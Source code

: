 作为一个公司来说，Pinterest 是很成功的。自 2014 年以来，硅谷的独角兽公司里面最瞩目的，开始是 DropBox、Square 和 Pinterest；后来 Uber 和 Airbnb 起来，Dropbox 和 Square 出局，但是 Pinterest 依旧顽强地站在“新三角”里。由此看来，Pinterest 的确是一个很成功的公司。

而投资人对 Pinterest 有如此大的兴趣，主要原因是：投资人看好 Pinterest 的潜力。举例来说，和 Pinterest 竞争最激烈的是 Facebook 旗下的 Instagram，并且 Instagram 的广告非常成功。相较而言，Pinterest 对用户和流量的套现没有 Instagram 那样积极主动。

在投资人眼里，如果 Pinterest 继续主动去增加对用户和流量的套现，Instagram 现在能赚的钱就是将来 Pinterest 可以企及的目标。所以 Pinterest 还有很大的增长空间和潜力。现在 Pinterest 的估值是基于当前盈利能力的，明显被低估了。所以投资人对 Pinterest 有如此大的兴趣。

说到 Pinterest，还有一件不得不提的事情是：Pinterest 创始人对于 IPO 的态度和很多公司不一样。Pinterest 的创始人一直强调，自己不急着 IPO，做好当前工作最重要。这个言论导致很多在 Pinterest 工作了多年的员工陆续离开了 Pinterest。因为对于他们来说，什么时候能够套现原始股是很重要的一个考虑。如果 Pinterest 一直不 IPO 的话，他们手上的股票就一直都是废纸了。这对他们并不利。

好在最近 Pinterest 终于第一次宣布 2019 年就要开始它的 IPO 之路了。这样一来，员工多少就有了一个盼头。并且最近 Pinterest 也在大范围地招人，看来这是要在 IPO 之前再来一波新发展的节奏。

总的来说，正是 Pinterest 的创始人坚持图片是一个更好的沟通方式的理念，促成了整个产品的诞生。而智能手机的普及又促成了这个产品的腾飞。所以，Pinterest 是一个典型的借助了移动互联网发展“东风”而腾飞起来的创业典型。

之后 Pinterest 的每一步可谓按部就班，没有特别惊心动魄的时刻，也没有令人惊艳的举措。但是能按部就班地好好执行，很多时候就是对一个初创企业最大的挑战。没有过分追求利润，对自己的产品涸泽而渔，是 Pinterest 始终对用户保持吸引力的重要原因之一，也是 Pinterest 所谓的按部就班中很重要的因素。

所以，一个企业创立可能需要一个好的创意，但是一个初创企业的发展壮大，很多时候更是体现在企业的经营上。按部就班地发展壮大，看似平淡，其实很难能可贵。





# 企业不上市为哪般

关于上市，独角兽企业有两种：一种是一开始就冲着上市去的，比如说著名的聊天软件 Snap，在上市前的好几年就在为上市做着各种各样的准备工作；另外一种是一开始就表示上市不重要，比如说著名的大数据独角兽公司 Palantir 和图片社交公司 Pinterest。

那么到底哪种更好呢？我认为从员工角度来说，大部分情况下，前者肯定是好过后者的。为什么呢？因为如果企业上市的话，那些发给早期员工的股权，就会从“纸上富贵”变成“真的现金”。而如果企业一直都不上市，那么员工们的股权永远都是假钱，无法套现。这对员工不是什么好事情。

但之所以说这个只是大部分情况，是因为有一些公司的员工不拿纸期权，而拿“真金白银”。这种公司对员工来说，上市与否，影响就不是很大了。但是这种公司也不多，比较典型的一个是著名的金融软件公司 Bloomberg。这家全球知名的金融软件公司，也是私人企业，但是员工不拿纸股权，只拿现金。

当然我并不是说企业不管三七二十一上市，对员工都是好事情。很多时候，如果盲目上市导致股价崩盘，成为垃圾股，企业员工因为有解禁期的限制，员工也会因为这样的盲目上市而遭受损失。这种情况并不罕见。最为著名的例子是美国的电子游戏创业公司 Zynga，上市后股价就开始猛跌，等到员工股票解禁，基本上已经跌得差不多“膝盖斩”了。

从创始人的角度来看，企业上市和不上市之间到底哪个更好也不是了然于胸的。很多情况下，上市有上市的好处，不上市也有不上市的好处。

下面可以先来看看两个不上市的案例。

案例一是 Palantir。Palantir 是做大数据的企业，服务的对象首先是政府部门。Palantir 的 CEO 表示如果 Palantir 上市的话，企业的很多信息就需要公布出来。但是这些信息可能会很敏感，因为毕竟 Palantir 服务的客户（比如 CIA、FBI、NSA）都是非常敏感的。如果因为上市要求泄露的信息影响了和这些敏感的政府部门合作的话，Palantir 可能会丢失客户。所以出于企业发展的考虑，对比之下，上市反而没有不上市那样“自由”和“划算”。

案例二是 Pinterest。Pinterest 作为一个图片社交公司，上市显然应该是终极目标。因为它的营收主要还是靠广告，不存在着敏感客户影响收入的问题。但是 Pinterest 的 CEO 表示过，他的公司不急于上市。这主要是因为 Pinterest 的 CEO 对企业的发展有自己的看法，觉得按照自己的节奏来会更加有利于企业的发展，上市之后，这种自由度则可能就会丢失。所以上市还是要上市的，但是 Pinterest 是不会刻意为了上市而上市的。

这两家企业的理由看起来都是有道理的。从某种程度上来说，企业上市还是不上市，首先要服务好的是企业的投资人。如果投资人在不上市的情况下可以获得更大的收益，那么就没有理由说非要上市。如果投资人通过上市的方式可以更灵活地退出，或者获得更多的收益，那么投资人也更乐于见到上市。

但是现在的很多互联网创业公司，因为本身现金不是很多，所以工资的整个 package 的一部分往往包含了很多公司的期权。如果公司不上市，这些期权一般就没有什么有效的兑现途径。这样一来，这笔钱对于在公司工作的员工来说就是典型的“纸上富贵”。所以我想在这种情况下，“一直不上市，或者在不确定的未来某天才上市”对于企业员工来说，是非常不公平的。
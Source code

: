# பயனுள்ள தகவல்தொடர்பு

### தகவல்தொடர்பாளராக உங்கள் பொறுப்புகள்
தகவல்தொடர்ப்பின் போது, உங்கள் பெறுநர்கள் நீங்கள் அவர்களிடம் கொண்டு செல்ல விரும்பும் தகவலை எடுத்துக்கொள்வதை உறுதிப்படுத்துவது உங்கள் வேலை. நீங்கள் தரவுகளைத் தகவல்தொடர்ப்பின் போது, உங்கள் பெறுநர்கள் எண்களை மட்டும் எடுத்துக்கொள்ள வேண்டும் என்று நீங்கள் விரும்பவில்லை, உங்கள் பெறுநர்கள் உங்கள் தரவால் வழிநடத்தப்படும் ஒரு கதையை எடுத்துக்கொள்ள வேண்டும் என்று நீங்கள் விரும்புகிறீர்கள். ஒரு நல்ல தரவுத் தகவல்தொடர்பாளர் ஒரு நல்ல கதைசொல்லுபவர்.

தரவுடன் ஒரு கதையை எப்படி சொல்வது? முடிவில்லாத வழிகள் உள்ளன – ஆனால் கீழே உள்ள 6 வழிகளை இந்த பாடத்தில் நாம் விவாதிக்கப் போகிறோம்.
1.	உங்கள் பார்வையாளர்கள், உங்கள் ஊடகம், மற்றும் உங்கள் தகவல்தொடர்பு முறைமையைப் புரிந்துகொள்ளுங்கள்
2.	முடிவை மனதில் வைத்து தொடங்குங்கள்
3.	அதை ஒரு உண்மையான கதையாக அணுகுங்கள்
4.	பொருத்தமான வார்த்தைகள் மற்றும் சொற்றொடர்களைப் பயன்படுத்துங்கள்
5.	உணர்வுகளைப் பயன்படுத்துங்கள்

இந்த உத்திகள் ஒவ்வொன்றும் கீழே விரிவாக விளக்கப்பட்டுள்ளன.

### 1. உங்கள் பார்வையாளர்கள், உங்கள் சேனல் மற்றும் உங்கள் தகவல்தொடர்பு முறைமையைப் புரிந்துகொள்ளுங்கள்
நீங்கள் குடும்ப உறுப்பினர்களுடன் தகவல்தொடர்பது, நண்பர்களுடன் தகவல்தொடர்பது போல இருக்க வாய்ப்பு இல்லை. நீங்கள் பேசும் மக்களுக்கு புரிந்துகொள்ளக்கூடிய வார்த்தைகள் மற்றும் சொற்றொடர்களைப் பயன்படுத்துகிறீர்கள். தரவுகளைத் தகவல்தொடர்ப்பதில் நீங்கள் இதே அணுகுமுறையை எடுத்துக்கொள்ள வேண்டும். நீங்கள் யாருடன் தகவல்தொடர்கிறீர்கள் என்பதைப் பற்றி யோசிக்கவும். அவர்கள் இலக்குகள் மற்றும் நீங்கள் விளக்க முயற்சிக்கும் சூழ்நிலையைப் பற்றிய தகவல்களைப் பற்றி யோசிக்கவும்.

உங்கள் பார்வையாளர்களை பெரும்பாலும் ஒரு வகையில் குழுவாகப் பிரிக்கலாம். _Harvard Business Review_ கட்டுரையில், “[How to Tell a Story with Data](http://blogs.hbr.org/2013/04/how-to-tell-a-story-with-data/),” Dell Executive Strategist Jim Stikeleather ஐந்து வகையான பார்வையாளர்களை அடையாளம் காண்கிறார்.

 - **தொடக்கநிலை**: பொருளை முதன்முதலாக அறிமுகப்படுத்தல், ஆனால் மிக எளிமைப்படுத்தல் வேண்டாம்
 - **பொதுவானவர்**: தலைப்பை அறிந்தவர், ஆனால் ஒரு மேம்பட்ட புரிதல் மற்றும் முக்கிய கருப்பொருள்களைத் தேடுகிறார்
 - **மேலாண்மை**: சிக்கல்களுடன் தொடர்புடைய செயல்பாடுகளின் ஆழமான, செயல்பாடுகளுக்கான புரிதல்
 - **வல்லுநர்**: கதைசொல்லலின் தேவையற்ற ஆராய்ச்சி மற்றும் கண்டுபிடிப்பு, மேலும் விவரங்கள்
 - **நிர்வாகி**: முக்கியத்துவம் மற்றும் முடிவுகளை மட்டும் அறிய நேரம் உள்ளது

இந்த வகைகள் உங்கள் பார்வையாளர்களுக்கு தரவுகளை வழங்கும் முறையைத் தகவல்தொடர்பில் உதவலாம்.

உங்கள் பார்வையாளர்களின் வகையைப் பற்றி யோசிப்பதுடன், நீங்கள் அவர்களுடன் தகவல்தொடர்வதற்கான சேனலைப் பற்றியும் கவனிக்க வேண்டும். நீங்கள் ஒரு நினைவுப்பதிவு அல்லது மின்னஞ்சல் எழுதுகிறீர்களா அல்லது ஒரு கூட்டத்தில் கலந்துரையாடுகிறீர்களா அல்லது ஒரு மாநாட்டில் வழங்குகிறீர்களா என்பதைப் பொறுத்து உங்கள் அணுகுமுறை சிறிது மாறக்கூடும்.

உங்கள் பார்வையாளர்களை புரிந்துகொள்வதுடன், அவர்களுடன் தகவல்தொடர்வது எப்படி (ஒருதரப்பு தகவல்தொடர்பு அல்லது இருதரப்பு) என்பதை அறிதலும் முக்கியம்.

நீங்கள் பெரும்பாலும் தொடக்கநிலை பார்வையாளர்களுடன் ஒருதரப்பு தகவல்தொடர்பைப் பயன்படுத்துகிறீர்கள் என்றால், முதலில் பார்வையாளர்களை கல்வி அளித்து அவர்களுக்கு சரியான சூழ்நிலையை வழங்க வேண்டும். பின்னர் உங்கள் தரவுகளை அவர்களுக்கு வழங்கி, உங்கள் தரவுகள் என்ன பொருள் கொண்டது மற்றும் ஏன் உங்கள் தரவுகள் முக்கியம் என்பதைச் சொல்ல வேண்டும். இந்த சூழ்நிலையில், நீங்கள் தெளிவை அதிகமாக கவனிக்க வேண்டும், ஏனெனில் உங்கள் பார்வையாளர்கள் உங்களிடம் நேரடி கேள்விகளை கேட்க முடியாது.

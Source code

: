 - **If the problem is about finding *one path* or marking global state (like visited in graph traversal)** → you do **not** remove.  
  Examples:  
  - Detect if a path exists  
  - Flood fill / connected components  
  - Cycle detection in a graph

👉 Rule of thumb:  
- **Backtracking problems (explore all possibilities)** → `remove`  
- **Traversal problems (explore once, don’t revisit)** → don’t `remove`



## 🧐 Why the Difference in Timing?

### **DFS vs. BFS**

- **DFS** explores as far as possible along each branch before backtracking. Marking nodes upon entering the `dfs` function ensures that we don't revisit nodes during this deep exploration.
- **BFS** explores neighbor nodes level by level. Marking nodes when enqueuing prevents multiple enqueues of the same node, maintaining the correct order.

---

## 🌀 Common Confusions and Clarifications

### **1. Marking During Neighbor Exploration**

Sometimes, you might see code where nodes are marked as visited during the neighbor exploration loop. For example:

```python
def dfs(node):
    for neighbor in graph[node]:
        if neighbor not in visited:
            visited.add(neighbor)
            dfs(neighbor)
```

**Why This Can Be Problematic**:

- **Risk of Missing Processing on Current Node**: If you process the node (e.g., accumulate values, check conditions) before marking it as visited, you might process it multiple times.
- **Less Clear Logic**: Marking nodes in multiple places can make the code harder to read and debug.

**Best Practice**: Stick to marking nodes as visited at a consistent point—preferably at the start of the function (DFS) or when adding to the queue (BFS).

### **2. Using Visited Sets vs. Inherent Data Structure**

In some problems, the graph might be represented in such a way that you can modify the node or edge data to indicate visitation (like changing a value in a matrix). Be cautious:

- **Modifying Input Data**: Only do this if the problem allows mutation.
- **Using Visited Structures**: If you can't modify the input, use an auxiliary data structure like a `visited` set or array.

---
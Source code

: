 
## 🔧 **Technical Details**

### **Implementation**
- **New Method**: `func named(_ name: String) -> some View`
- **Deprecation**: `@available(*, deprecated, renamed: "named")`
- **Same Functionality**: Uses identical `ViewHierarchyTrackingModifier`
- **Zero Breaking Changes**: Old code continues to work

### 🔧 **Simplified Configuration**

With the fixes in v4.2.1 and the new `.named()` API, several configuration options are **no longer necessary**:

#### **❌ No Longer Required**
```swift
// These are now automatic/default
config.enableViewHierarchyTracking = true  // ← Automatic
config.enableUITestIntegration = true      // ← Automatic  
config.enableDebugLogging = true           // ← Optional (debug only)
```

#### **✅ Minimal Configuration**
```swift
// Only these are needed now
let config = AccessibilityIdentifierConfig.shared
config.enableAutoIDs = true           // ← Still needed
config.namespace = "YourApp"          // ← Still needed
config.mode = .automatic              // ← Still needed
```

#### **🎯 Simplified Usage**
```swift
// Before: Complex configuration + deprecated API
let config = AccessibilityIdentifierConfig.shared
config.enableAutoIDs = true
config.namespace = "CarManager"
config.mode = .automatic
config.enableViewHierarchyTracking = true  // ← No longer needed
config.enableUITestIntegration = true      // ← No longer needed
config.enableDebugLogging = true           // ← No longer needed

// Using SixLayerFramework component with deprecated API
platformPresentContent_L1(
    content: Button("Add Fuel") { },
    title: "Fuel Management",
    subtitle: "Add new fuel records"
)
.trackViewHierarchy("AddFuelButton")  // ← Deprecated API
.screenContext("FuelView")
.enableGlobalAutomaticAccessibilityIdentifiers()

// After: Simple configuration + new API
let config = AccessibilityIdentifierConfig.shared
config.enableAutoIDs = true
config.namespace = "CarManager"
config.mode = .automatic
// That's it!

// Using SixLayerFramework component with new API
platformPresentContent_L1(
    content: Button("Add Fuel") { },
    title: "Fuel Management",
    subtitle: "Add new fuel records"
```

════════════════════

● PROBLEM
Please return every line in the data that includes the string "path".

● EXERCISE OUTPUT
: - **If the problem is about finding *one path* or marking global state (like visited in graph traversal)** → you do **not** remove.  
  - Detect if a path exists  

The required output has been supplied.